------ Material for the task

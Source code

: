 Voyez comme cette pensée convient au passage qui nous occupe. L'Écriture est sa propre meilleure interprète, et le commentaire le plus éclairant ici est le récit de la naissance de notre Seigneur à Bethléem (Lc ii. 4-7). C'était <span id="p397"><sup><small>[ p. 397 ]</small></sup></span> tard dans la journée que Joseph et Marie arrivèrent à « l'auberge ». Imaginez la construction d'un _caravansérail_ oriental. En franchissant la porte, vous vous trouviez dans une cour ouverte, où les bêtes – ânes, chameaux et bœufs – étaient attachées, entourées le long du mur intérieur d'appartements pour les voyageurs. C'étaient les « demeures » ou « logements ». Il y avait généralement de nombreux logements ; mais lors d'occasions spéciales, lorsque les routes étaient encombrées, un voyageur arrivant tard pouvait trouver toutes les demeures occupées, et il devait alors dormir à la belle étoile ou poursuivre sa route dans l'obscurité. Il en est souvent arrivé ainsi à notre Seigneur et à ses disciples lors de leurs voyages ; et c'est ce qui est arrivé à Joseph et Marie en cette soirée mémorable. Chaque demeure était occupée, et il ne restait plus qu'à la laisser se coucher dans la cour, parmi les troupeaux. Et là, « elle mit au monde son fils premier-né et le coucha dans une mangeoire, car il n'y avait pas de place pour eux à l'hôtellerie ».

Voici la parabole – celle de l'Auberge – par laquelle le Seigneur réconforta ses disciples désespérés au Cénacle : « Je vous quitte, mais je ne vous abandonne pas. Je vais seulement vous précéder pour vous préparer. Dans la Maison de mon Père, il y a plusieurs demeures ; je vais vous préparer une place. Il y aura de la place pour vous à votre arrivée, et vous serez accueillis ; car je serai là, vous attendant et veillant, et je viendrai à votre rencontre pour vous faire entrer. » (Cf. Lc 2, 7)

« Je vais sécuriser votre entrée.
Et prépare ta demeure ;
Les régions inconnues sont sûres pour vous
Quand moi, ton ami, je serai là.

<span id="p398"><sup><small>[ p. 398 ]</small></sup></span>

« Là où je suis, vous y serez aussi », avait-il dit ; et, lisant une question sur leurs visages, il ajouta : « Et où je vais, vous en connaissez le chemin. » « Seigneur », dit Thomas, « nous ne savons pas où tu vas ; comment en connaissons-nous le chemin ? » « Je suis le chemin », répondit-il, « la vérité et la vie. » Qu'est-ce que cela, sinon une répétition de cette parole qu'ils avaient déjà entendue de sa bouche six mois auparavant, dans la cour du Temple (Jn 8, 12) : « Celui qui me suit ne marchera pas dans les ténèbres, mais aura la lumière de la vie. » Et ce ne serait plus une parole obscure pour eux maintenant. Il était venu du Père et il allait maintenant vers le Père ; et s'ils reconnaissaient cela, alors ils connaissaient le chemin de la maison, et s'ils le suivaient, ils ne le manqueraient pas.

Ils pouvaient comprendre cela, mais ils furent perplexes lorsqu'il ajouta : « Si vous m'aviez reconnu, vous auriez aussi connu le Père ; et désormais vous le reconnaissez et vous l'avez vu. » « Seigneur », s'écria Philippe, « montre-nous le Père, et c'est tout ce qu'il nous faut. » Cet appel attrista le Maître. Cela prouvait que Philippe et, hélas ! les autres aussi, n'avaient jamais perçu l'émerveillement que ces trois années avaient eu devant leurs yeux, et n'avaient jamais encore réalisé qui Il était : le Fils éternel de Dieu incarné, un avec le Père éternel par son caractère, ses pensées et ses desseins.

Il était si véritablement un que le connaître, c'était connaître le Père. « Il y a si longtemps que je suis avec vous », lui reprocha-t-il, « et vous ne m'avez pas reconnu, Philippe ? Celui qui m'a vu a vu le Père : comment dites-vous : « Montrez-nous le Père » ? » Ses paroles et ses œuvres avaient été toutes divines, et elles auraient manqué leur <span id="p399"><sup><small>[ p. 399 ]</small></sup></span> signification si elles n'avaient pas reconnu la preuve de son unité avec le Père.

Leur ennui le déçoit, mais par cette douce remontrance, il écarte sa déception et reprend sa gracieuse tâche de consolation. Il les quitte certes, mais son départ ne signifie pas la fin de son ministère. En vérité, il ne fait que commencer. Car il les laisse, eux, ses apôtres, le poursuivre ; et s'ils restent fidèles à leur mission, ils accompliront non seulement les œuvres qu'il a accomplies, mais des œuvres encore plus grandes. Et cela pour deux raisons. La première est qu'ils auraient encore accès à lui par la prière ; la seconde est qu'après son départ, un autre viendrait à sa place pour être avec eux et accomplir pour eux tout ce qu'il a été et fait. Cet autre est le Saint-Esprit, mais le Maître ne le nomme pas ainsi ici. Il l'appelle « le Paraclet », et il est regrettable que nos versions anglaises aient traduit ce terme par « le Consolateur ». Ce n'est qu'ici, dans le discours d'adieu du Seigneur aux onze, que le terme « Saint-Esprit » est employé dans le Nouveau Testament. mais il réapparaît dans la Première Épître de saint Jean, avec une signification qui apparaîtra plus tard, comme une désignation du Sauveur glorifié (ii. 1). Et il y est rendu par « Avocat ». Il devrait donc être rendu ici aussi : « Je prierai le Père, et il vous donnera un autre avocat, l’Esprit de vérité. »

------------

▸ **Task**
Copy out only the lines above from the one with "Quand moi, ton ami, je serai là." to the one with "p. 398 ]</small></sup></span>", inclusive, exactly as they stand.

▸ **Written answer**
Quand moi, ton ami, je serai là.

<span id="p398"><sup><small>[ p. 398 ]</small></sup></span>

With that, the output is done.